Quite why this happens is something we were uncertain about before a kindly developer clued us in. From what we've learned this week, it appears that this ramping up of the gamma is actually deliberate on Microsoft's part. The actual reason it is in place on the Xbox 360 is because Microsoft believe that it looks better on the average TV. Bearing in mind the breadth of displays available and how they are typically so badly calibrated when you buy them (brightness and contrast are often ramped up in order to make them stand out on the shop floor), we can't help but think that this is a call that the developer should make.

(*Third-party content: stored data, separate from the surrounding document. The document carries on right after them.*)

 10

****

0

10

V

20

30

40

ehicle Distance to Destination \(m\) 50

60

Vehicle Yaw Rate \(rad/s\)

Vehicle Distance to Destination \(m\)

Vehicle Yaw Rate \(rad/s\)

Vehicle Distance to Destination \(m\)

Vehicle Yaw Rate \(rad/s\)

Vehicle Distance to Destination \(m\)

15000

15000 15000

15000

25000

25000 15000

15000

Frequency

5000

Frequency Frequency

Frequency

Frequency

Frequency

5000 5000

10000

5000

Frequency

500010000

Developers are made aware of the gamma conversion, and Microsoft provide an exact table of the transformation so it can be reversed should developers wish to factor it out while they build the framebuffer - but with the black crush we see on occasion, we can only wonder if this is a 100 per cent non-destructive process. However, the fact that this option is there means that the issue probably can't be changed with a firmware update, as the chances are that "corrected" games will then look very strange indeed. Properly calibrated games like Burnout Paradise for example will no longer be displayed correctly.

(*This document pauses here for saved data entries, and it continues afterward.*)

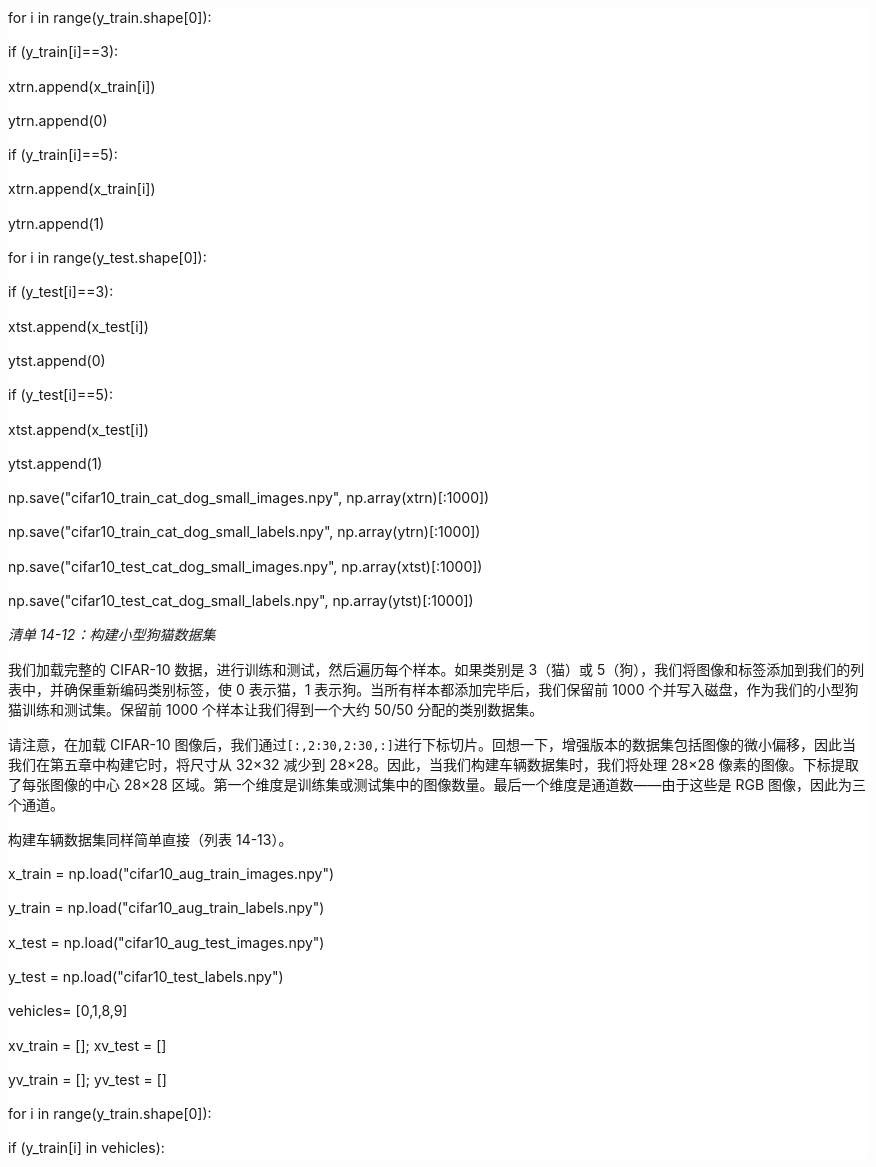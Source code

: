 for i in range(y_train.shape[0]):

if (y_train[i]==3):

xtrn.append(x_train[i])

ytrn.append(0)

if (y_train[i]==5):

xtrn.append(x_train[i])

ytrn.append(1)

for i in range(y_test.shape[0]):

if (y_test[i]==3):

xtst.append(x_test[i])

ytst.append(0)

if (y_test[i]==5):

xtst.append(x_test[i])

ytst.append(1)

np.save("cifar10_train_cat_dog_small_images.npy", np.array(xtrn)[:1000])

np.save("cifar10_train_cat_dog_small_labels.npy", np.array(ytrn)[:1000])

np.save("cifar10_test_cat_dog_small_images.npy", np.array(xtst)[:1000])

np.save("cifar10_test_cat_dog_small_labels.npy", np.array(ytst)[:1000])

*清单 14-12：构建小型狗猫数据集*

我们加载完整的 CIFAR-10 数据，进行训练和测试，然后遍历每个样本。如果类别是 3（猫）或 5（狗），我们将图像和标签添加到我们的列表中，并确保重新编码类别标签，使 0 表示猫，1 表示狗。当所有样本都添加完毕后，我们保留前 1000 个并写入磁盘，作为我们的小型狗猫训练和测试集。保留前 1000 个样本让我们得到一个大约 50/50 分配的类别数据集。

请注意，在加载 CIFAR-10 图像后，我们通过`[:,2:30,2:30,:]`进行下标切片。回想一下，增强版本的数据集包括图像的微小偏移，因此当我们在第五章中构建它时，将尺寸从 32×32 减少到 28×28。因此，当我们构建车辆数据集时，我们将处理 28×28 像素的图像。下标提取了每张图像的中心 28×28 区域。第一个维度是训练集或测试集中的图像数量。最后一个维度是通道数——由于这些是 RGB 图像，因此为三个通道。

构建车辆数据集同样简单直接（列表 14-13）。

x_train = np.load("cifar10_aug_train_images.npy")

y_train = np.load("cifar10_aug_train_labels.npy")

x_test = np.load("cifar10_aug_test_images.npy")

y_test = np.load("cifar10_test_labels.npy")

vehicles= [0,1,8,9]

xv_train = []; xv_test = []

yv_train = []; yv_test = []

for i in range(y_train.shape[0]):

if (y_train[i] in vehicles):
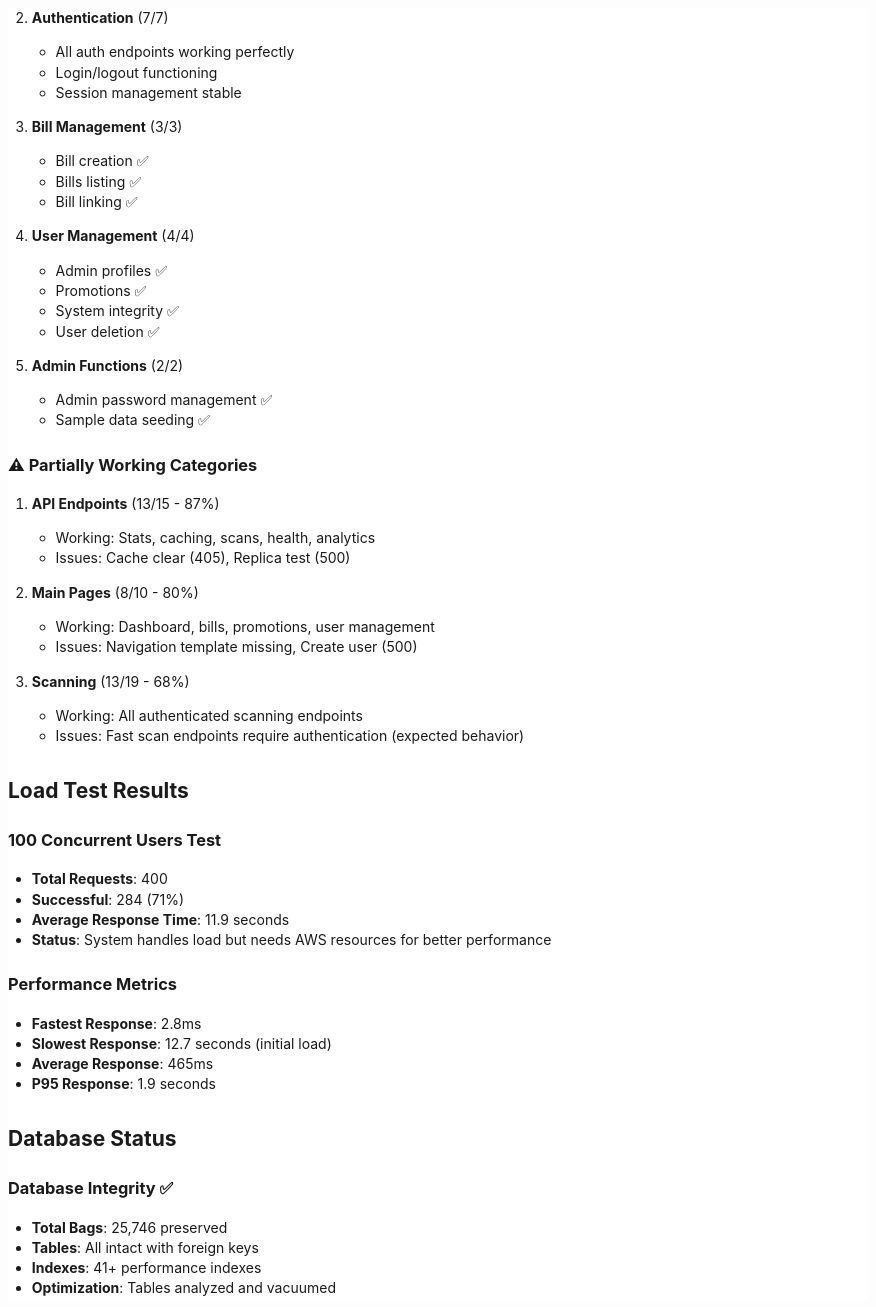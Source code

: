 2. **Authentication** (7/7)
   - All auth endpoints working perfectly
   - Login/logout functioning
   - Session management stable

3. **Bill Management** (3/3)
   - Bill creation ✅
   - Bills listing ✅
   - Bill linking ✅

4. **User Management** (4/4)
   - Admin profiles ✅
   - Promotions ✅
   - System integrity ✅
   - User deletion ✅

5. **Admin Functions** (2/2)
   - Admin password management ✅
   - Sample data seeding ✅

### ⚠️ **Partially Working Categories**
1. **API Endpoints** (13/15 - 87%)
   - Working: Stats, caching, scans, health, analytics
   - Issues: Cache clear (405), Replica test (500)

2. **Main Pages** (8/10 - 80%)
   - Working: Dashboard, bills, promotions, user management
   - Issues: Navigation template missing, Create user (500)

3. **Scanning** (13/19 - 68%)
   - Working: All authenticated scanning endpoints
   - Issues: Fast scan endpoints require authentication (expected behavior)

## Load Test Results

### 100 Concurrent Users Test
- **Total Requests**: 400
- **Successful**: 284 (71%)
- **Average Response Time**: 11.9 seconds
- **Status**: System handles load but needs AWS resources for better performance

### Performance Metrics
- **Fastest Response**: 2.8ms
- **Slowest Response**: 12.7 seconds (initial load)
- **Average Response**: 465ms
- **P95 Response**: 1.9 seconds

## Database Status

### Database Integrity ✅
- **Total Bags**: 25,746 preserved
- **Tables**: All intact with foreign keys
- **Indexes**: 41+ performance indexes
- **Optimization**: Tables analyzed and vacuumed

Going back to our Face-Off comparison shots, the fact that people automatically assume that it is the PS3 game that is "washed out" as opposed to the 360 version having the gamma arbitrarily adjusted suggests that perhaps Microsoft has it right, that maybe the image is more pleasing to the human eye.
Update: An interesting email from a key multiplatform developer this morning corroborates the fact that 360 operates internally in component, the REC.709 standard to be precise, and this contact suggests that in theory it is the correct way to address an HDTV, though in practise sticking to RGB in the way that PS3 and PC do is more developer-friendly. He also suggests that the richer colour we see in 360 Face-Off shots might be explained in some cases because so much development is 360-led: calibration takes place on 360 and isn't corrected on PS3, resulting in the "washed out" look. However, even factoring in the REC.709 component standard, this developer also believes that 360 HDMI output does require adjustment.
Regardless, there does appear to be something rather odd going on here - what is the purpose of the reference levels? Displays operate either at limited RGB (360's "standard") or full-range RGB ("expanded" on the dash) so you do have to wonder quite why there is an "intermediate" setting at all when to the best of our knowledge there is no hardware that supports it. The intermediate setting does tone back the gamma effect a little, but this setting definitely isn't operating with full-range RGB so the gamut of available colours is lower.